Japanese summary このアプリは、人工知能技術の一分野である「強化学習(特にQ-Learning)」の基本的な考え方と仕組みを、簡単な例を動かしながら学ぶものです。強化学習は、AlphaGo(囲碁)や自動運転、自律制御ロボットなどで使われ、注目を集めています。ここでは、そのような実用レベルに立ち向かう前に、身近なスマートフォンを用いて、その技術のエッセンスに触れて親しむことができます。あなたの掌の上のスマホで強化学習を楽しもう!(このアプリは、MIT App Inventorを用いて開発されました。)

This app won the "2021 October's MIT APP INVENTOR OF THE MONTH" award. 

This app explains the basic idea and mechanism of reinforcement learning (especially Q-Learning), which is a field of artificial intelligence technology, using simple examples. Reinforcement learning is used in AlphaGo, autonomous driving, autonomous control robots, etc., and is attracting a lot of attention. Here, you can get familiar with the essence of the technology using your familiar smartphone before confronting such a practical level. As an example, a robot is trained to go straight down the corridor and successfully acquire the gem placed along the way. For this purpose, I use the reinforcement learning method called Q-Learning. Results of the training can be confirmed by the animation of the robot movement. I have developed a smartphone app that realizes these using MIT App Inventor. Q-Learning runs on your palm!

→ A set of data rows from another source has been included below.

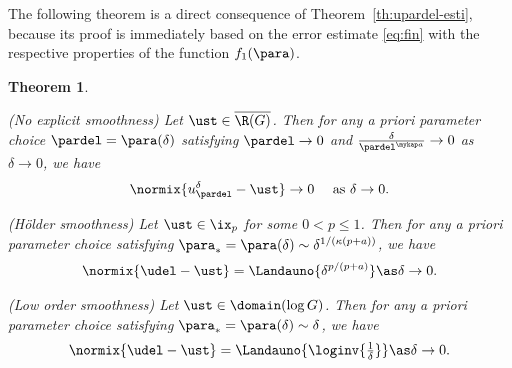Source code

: \documentclass[10pt]{article}
\newtheorem{theorem}{Theorem}
\theoremstyle{definition}
\begin{document}
The following theorem is a direct consequence of Theorem~\ref{th:upardel-esti}, because its proof is immediately based on the error estimate \eqref{eq:fin} with the respective properties
of the function $f_1(\para)$.


\begin{theorem}
\label{th:apriori}
\mainassump
\begin{mylist}
\item (No explicit smoothness)
Let $ \ust \in \overline{\R(G)} $. Then for any a priori parameter choice
$\pardel=\para(\delta)$
satisfying
%
$ \pardel \to 0 $ and $ \tfrac{\delta}{\pardel^{\mykap a}} \to 0 $ as $ \delta \to 0 $,
%
we have
$$ \normix{u_{\pardel}^\delta-\ust} \to 0 \quad \textup{ as } \delta \to 0.
$$
%

\item (H\"older smoothness)
Let $ \ust \in \ix_p $ for some $ 0 < p \le 1 $.
Then for any a priori parameter choice satisfying
$ \para_*=\para(\delta) \sim  \delta^{1/(\kappa(p+a))} $,
we have
%
\begin{align*}
\normix{\udel -\ust} = \Landauno{\delta^{p/(p+a)}} \as \delta \to 0.
\end{align*}
%
\item (Low order smoothness)
Let $ \ust \in \domain(\log G) $.
Then for any a priori parameter choice satisfying
$ \para_*=\para(\delta) \sim \delta $, we have
%
\begin{align*}
\normix{\udel -\ust} = \Landauno{\loginv{\tfrac{1}{\delta}}} \as \delta \to 0.
\end{align*}
\end{mylist}
\end{theorem}
%
\end{document}
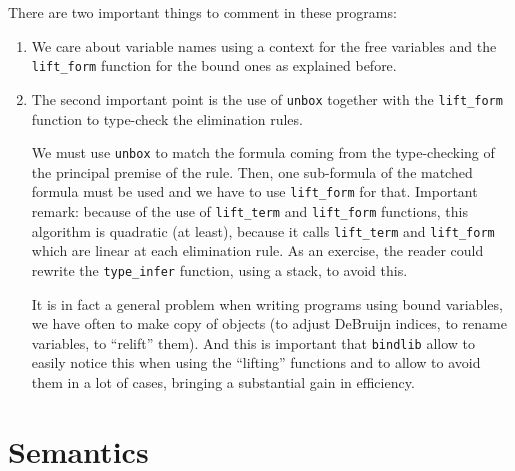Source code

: \documentclass[11pt]{article}
\begin{document}
There are two important things to comment in these programs:
\begin{enumerate}
\item We care about variable names using a context for the free
  variables and the \verb#lift_form# function for the bound ones as explained
  before.

\item The second important point is the use of \verb#unbox# together
with the \verb#lift_form# function to type-check the elimination rules.

We must use \verb#unbox# to match the formula coming from the
type-checking of the principal premise of the rule. Then, one
sub-formula of the matched formula must be used and we have to use
\verb#lift_form# for that.
Important remark: because of the use of \verb#lift_term# and
\verb#lift_form# functions, this algorithm is quadratic (at least), because
it calls \verb#lift_term# and \verb#lift_form# which are linear at
each elimination rule. As an exercise, the reader could rewrite the
\verb#type_infer# function, using a stack, to avoid this.

It is in fact a general problem when writing programs using bound
variables, we have often to make copy of objects (to adjust DeBruijn
indices, to rename variables, to ``relift'' them). And this is
important that \verb#bindlib# allow to easily notice this when using
the ``lifting'' functions and to allow to avoid them in a lot of cases,
bringing a substantial gain in efficiency.
\end{enumerate}

\section{Semantics}
\end{document}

# This application for Android is published below:
Source code: here

# This app can also be applied to robots with more complex behaviors than the examples below. In that case, it is enough to add a definition of new actions and rewards. For details, please see Part 2 here.

# For the case where the robot moves on the 2D grid, please see Part3 here

Overview of the Q-Learning app
The configuration of the developed application is explained in Fig. 1. You can see a robot and a green gem in the corridor at the bottom. Train the robot to pick up the gem at the right place. (The robot's behavior will be explained later.) To do that, first press the "init" button, then train with the "train" button. Each "train" will learn 100 steps. One step corresponds to the robot moving one block in the corridor or picking up (taking) the gem.

At each step, the action is rewarded. Positive actions that lead to success are highly rewarded. A series of actions of the robot starting from the left end to the final success or failure is called an episode. Although the position of the gem changes with each play (game), the average rewards sum for successful episodes can be calculated theoretically in this example. Repeat "train" until it approaches this theoretical value. If the theoretical value cannot be calculated, the iteration should be stopped when it is considered to have converged to a certain high value.

The data in the large yellow area (Q-table) on the screen indicates which action is preferable (worth it) depending on the situation along the way. As I will explain later, with repeated training, this Q-table will approach the correct values.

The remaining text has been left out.